It’s a marvel of ingenuity and engineering that I was able to send a short video home to @m_treanor of what I was seeing from the train window within seconds just using my iPhone. He then messaged back immediately with his response.

It wasn’t anything remarkable really, just a view from the window of something that had once been an everyday sight when we used to live in Oxfordshire. Obviously we’d have preferred them to be a real-time and not virtual shared experience but the act of sharing such mundane experiences, thoughts and asynchronous conversations that have bridged the miles with my nearest and dearest on this solo trip to the UK.

What’s even more remarkable is that the cost of communicating by text, instant, instant messaging and by video call was very inexpensive. It’s the efforts of @m_treanor and other ICT engineers like him that keep people across the world connected at the touch of a button. Not sure I give him enough credit for the wonderful things he really does.
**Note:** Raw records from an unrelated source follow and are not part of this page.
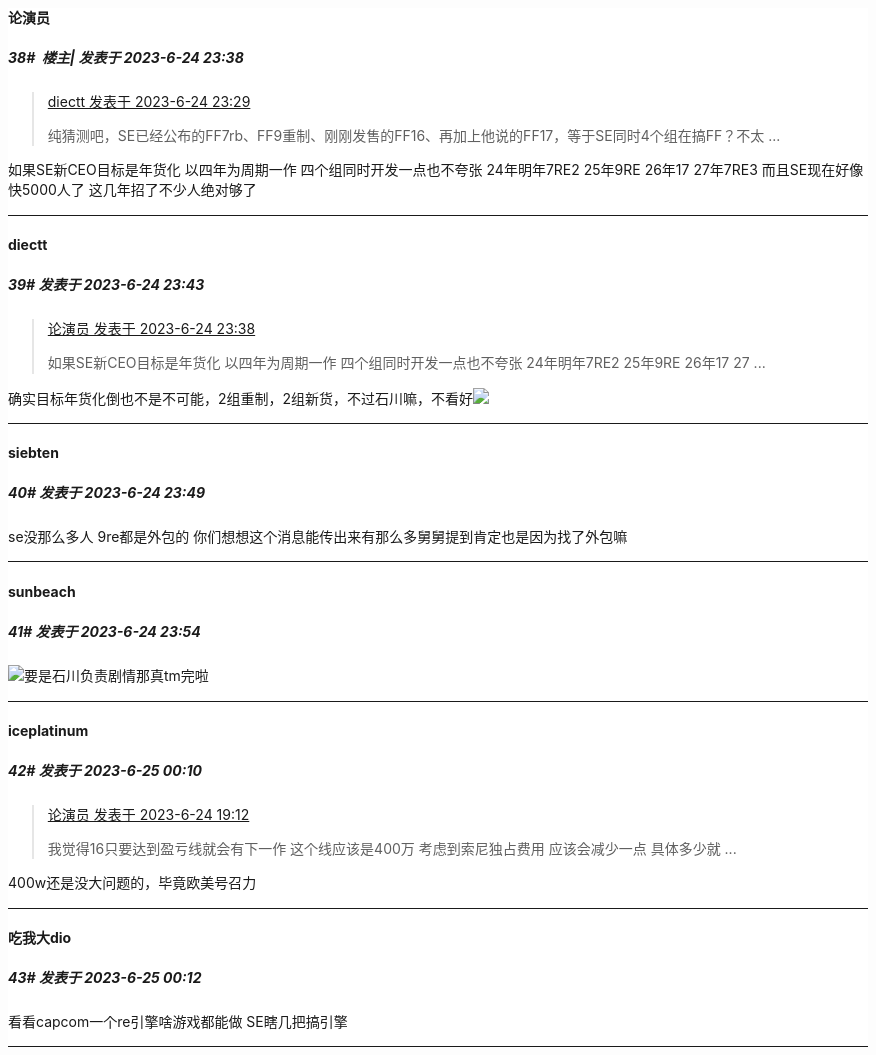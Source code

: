 ####  论演员  
##### 38#         楼主| 发表于 2023-6-24 23:38

<blockquote><a href="httphttps://bbs.saraba1st.com/2b/forum.php?mod=redirect&amp;goto=findpost&amp;pid=61415155&amp;ptid=2141446" target="_blank">diectt 发表于 2023-6-24 23:29</a>

纯猜测吧，SE已经公布的FF7rb、FF9重制、刚刚发售的FF16、再加上他说的FF17，等于SE同时4个组在搞FF？不太 ...</blockquote>
如果SE新CEO目标是年货化 以四年为周期一作 四个组同时开发一点也不夸张 24年明年7RE2 25年9RE 26年17 27年7RE3 而且SE现在好像快5000人了 这几年招了不少人绝对够了

*****

####  diectt  
##### 39#       发表于 2023-6-24 23:43

<blockquote><a href="httphttps://bbs.saraba1st.com/2b/forum.php?mod=redirect&amp;goto=findpost&amp;pid=61415249&amp;ptid=2141446" target="_blank">论演员 发表于 2023-6-24 23:38</a>

如果SE新CEO目标是年货化 以四年为周期一作 四个组同时开发一点也不夸张 24年明年7RE2 25年9RE 26年17 27 ...</blockquote>
确实目标年货化倒也不是不可能，2组重制，2组新货，不过石川嘛，不看好<img src="https://static.saraba1st.com/image/smiley/face2017/068.png" referrerpolicy="no-referrer">

*****

####  siebten  
##### 40#       发表于 2023-6-24 23:49

se没那么多人 9re都是外包的 你们想想这个消息能传出来有那么多舅舅提到肯定也是因为找了外包嘛

*****

####  sunbeach  
##### 41#       发表于 2023-6-24 23:54

<img src="https://static.saraba1st.com/image/smiley/face2017/067.png" referrerpolicy="no-referrer">要是石川负责剧情那真tm完啦

*****

####  iceplatinum  
##### 42#       发表于 2023-6-25 00:10

<blockquote><a href="httphttps://bbs.saraba1st.com/2b/forum.php?mod=redirect&amp;goto=findpost&amp;pid=61411448&amp;ptid=2141446" target="_blank">论演员 发表于 2023-6-24 19:12</a>

我觉得16只要达到盈亏线就会有下一作 这个线应该是400万 考虑到索尼独占费用 应该会减少一点 具体多少就 ...</blockquote>
400w还是没大问题的，毕竟欧美号召力

*****

####  吃我大dio  
##### 43#       发表于 2023-6-25 00:12

看看capcom一个re引擎啥游戏都能做 SE瞎几把搞引擎

*****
That said unlike my parents in-law, my sister-in-law is not a huge fan of the FaceTime/Skype phenomena. It’s not that she’s a technological luddite but that she finds the virtual reality experience a bit unsettling. Her children, my nephews, have no such qualms and whose parting words were see you on FaceTime as they ran off into school after those embarrassing auntie good-bye hugs.

Thankfully my father has embraced the iPad and FaceTime as preferable to the traditional telephone. He is a man of a certain generation where phones are functional devices for conducting business not hanging out with his daughter on the other side of the globe.